*EXERCISE DETAILS*. Please write out only the lines from the line with "Please come energized" to the line with "October 17 2017", inclusive, exactly as they stand below, without the pictures.

*MATERIAL SUPPLIED*.

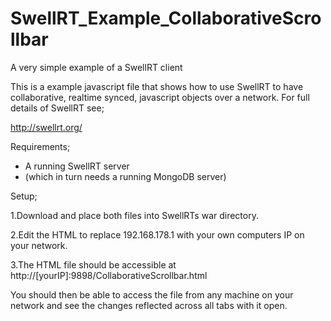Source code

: # SwellRT_Example_CollaborativeScrollbar
A very simple example of a SwellRT client

This is a example javascript file that shows how to use SwellRT to have collaborative, realtime synced, javascript objects over a network.
For full details of SwellRT see;

http://swellrt.org/

Requirements;

- A running SwellRT server 
- (which in turn needs a running MongoDB server)

Setup;

1.Download and place both files into SwellRTs war directory.

2.Edit the HTML to replace 192.168.178.1 with your own computers IP on your network.

3.The HTML file should be accessible at  http://[yourIP]:9898/CollaborativeScrollbar.html

You should then be able to access the file from any machine on your network and see the changes reflected across all tabs with it open. 

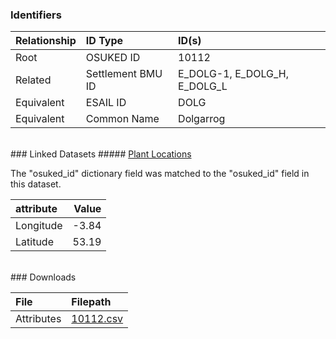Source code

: ### Identifiers

| Relationship   | ID Type           | ID(s)                        |
|:---------------|:------------------|:-----------------------------|
| Root           | OSUKED ID         | 10112                        |
| Related        | Settlement BMU ID | E_DOLG-1, E_DOLG_H, E_DOLG_L |
| Equivalent     | ESAIL ID          | DOLG                         |
| Equivalent     | Common Name       | Dolgarrog                    |

<br>
### Linked Datasets
##### <a href="https://raw.githubusercontent.com/OSUKED/Dictionary-Datasets/main/datasets/plant-locations/datapackage.json">Plant Locations</a>



The "osuked_id" dictionary field was matched to the "osuked_id" field in this dataset.

| attribute   |   Value |
|:------------|--------:|
| Longitude   |   -3.84 |
| Latitude    |   53.19 |


<br>
### Downloads


| File       | Filepath                                                                              |
|:-----------|:--------------------------------------------------------------------------------------|
| Attributes | [10112.csv](https://osuked.github.io/Power-Station-Dictionary/object_attrs/10112.csv) |

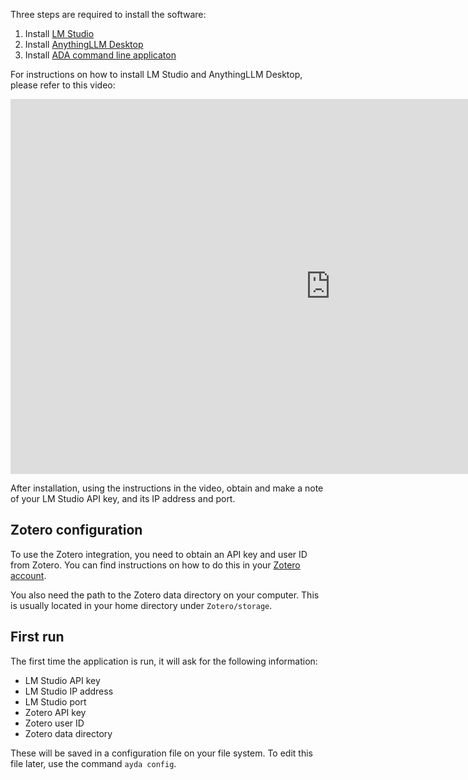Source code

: Three steps are required to install the software:

1. Install [LM Studio](https://lmstudio.ai/)
2. Install [AnythingLLM Desktop](https://useanything.com/)
3. Install [ADA command line applicaton](#ada-command-line-application)

For instructions on how to install LM Studio and AnythingLLM Desktop, please refer to this video:

<iframe width="1024" height="600" src="https://www.youtube.com/embed/-Rs8-M-xBFI?si=v-aDwFJisewO2vxo" title="YouTube video player" frameborder="0" allow="accelerometer; autoplay; clipboard-write; encrypted-media; gyroscope; picture-in-picture; web-share" referrerpolicy="strict-origin-when-cross-origin" allowfullscreen></iframe>

After installation, using the instructions in the video, obtain and make a note of your LM Studio API key, and its IP address and port.

## Zotero configuration

To use the Zotero integration, you need to obtain an API key and user ID from Zotero. You can find instructions on how to do this in your [Zotero account](https://www.zotero.org/settings/keys).

You also need the path to the Zotero data directory on your computer. This is usually located in your home directory under `Zotero/storage`.

## First run

The first time the application is run, it will ask for the following information:

- LM Studio API key
- LM Studio IP address
- LM Studio port
- Zotero API key
- Zotero user ID
- Zotero data directory

These will be saved in a configuration file on your file system. To edit this file later, use the command `ayda config`.

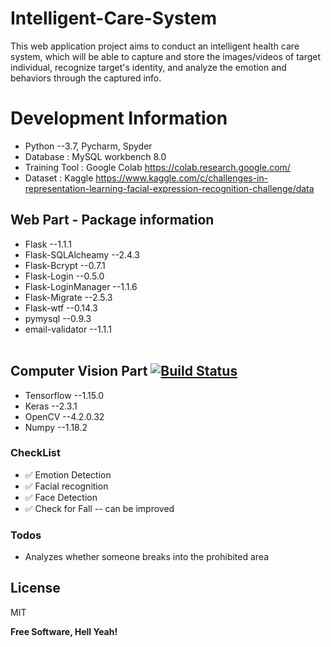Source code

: # Intelligent-Care-System
This web application project aims to conduct an intelligent health care system, which will be able to capture and store the images/videos of target individual, recognize target's identity, and analyze the emotion and behaviors through the captured info.</br>


# Development Information
* Python --3.7, Pycharm, Spyder</br>
* Database : MySQL workbench 8.0</br>
* Training Tool : Google Colab https://colab.research.google.com/</br>
* Dataset : Kaggle https://www.kaggle.com/c/challenges-in-representation-learning-facial-expression-recognition-challenge/data

## Web Part - Package information
* Flask --1.1.1</br>
* Flask-SQLAlcheamy --2.4.3</br>
* Flask-Bcrypt --0.7.1</br>
* Flask-Login --0.5.0</br>
* Flask-LoginManager --1.1.6</br>
* Flask-Migrate --2.5.3</br>
* Flask-wtf --0.14.3</br>
* pymysql --0.9.3</br>
* email-validator --1.1.1</br></br>
## Computer Vision Part [![Build Status](https://travis-ci.org/joemccann/dillinger.svg?branch=master)](https://travis-ci.org/joemccann/dillinger)
* Tensorflow --1.15.0</br>
* Keras --2.3.1</br>
* OpenCV --4.2.0.32</br>
* Numpy --1.18.2

### CheckList
* ✅ Emotion Detection  
* ✅ Facial recognition 
* ✅ Face Detection     
* ✅ Check for Fall -- can be improved 

### Todos

 - Analyzes whether someone breaks into the prohibited area
 
 
License
----

MIT


**Free Software, Hell Yeah!**

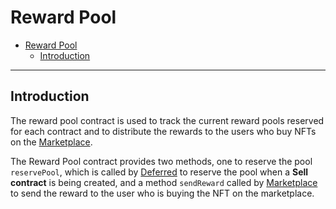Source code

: # Reward Pool

- [Reward Pool](#reward-pool)
  - [Introduction](#introduction)

---

## Introduction

The reward pool contract is used to track the current reward pools reserved for each contract and to distribute the rewards to the users who buy NFTs on the [Marketplace](./Marketplace.md).

The Reward Pool contract provides two methods, one to reserve the pool `reservePool`, which is called by [Deferred](./Deferred.md) to reserve the pool when a **Sell contract** is being created, and a method `sendReward` called by [Marketplace](./Marketplace.md) to send the reward to the user who is buying the NFT on the marketplace.
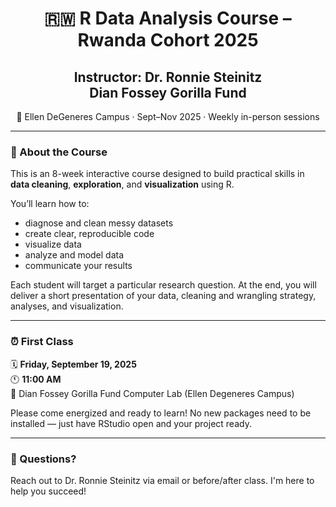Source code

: <h1 align="center">🇷🇼 R Data Analysis Course – Rwanda Cohort 2025</h1>

<h2 align="center">Instructor: Dr. Ronnie Steinitz  
<br>Dian Fossey Gorilla Fund</h2>

<p align="center">📍 Ellen DeGeneres Campus · Sept–Nov 2025 · Weekly in-person sessions</p>

---

### 📘 About the Course

This is an 8-week interactive course designed to build practical skills in **data cleaning**, **exploration**, and **visualization** using R.

You’ll learn how to:
- diagnose and clean messy datasets
- create clear, reproducible code
- visualize data
- analyze and model data
- communicate your results

Each student will target a particular research question. At the end, you will deliver a short presentation of your data, cleaning and wrangling strategy, analyses, and visualization.

---

### ⏰ First Class

🗓 **Friday, September 19, 2025**  
🕚 **11:00 AM**  
📍 Dian Fossey Gorilla Fund Computer Lab (Ellen Degeneres Campus)

Please come energized and ready to learn! No new packages need to be installed — just have RStudio open and your project ready.

---

### 💬 Questions?

Reach out to Dr. Ronnie Steinitz via email or before/after class. I'm here to help you succeed!
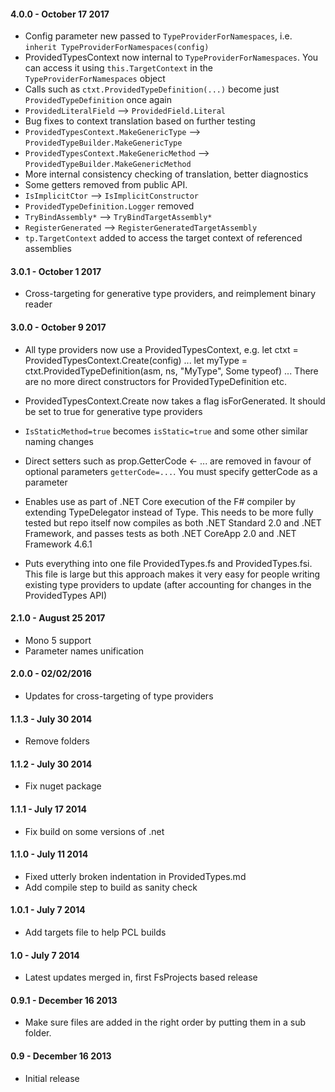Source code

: #### 4.0.0 - October 17 2017
* Config parameter new passed to ``TypeProviderForNamespaces``, i.e. ``inherit TypeProviderForNamespaces(config)``
* ProvidedTypesContext now internal to ``TypeProviderForNamespaces``.  You can access it using ``this.TargetContext`` in the ``TypeProviderForNamespaces`` object
* Calls such as ``ctxt.ProvidedTypeDefinition(...)`` become just ``ProvidedTypeDefinition`` once again
* ``ProvidedLiteralField`` --> ``ProvidedField.Literal``
* Bug fixes to context translation based on further testing
* ``ProvidedTypesContext.MakeGenericType`` --> ``ProvidedTypeBuilder.MakeGenericType``
* ``ProvidedTypesContext.MakeGenericMethod`` --> ``ProvidedTypeBuilder.MakeGenericMethod``
* More internal consistency checking of translation, better diagnostics
* Some getters removed from public API.
* ``IsImplicitCtor`` --> ``IsImplicitConstructor``
* ``ProvidedTypeDefinition.Logger`` removed
* ``TryBindAssembly*`` --> ``TryBindTargetAssembly*``
* ``RegisterGenerated`` --> ``RegisterGeneratedTargetAssembly``
* ``tp.TargetContext`` added to access the target context of referenced assemblies


#### 3.0.1 - October 1 2017
* Cross-targeting for generative type providers, and reimplement binary reader 

#### 3.0.0 - October 9 2017
* All type providers now use a ProvidedTypesContext, e.g.
     let ctxt = ProvidedTypesContext.Create(config)
     ...
     let myType = ctxt.ProvidedTypeDefinition(asm, ns, "MyType", Some typeof<obj>)
    ...
  There are no more direct constructors for ProvidedTypeDefinition etc.

* ProvidedTypesContext.Create now takes a flag isForGenerated. It should be set to true for generative type providers

* ``IsStaticMethod=true`` becomes ``isStatic=true`` and some other similar naming changes

* Direct setters such as prop.GetterCode <- ... are removed in favour of optional parameters ``getterCode=...``. You must specify getterCode as a parameter

* Enables use as part of .NET Core execution of the F# compiler by extending TypeDelegator instead of Type. This needs to be more fully tested but repo itself now compiles as both .NET Standard 2.0 and .NET Framework, and passes tests as both .NET CoreApp 2.0 and .NET Framework 4.6.1

* Puts everything into one file ProvidedTypes.fs and ProvidedTypes.fsi. This file is large but this approach makes it very easy for people writing existing type providers to update (after accounting for changes in the ProvidedTypes API)

#### 2.1.0 - August 25 2017
* Mono 5 support
* Parameter names unification

#### 2.0.0 - 02/02/2016
* Updates for cross-targeting of type providers

#### 1.1.3 - July 30 2014
* Remove folders

#### 1.1.2 - July 30 2014
* Fix nuget package

#### 1.1.1 - July 17 2014
* Fix build on some versions of .net

#### 1.1.0 - July 11 2014
* Fixed utterly broken indentation in ProvidedTypes.md
* Add compile step to build as sanity check

#### 1.0.1 - July 7 2014
* Add targets file to help PCL builds

#### 1.0 - July 7 2014
* Latest updates merged in, first FsProjects based release

#### 0.9.1 - December 16 2013
* Make sure files are added in the right order by putting them in a sub folder.

#### 0.9 - December 16 2013
* Initial release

*EXERCISE SOLUTION*.
Please come energized and ready to learn! No new packages need to be installed — just have RStudio open and your project ready.

---

### 💬 Questions?

Reach out to Dr. Ronnie Steinitz via email or before/after class. I'm here to help you succeed!
Source code

: #### 4.0.0 - October 17 2017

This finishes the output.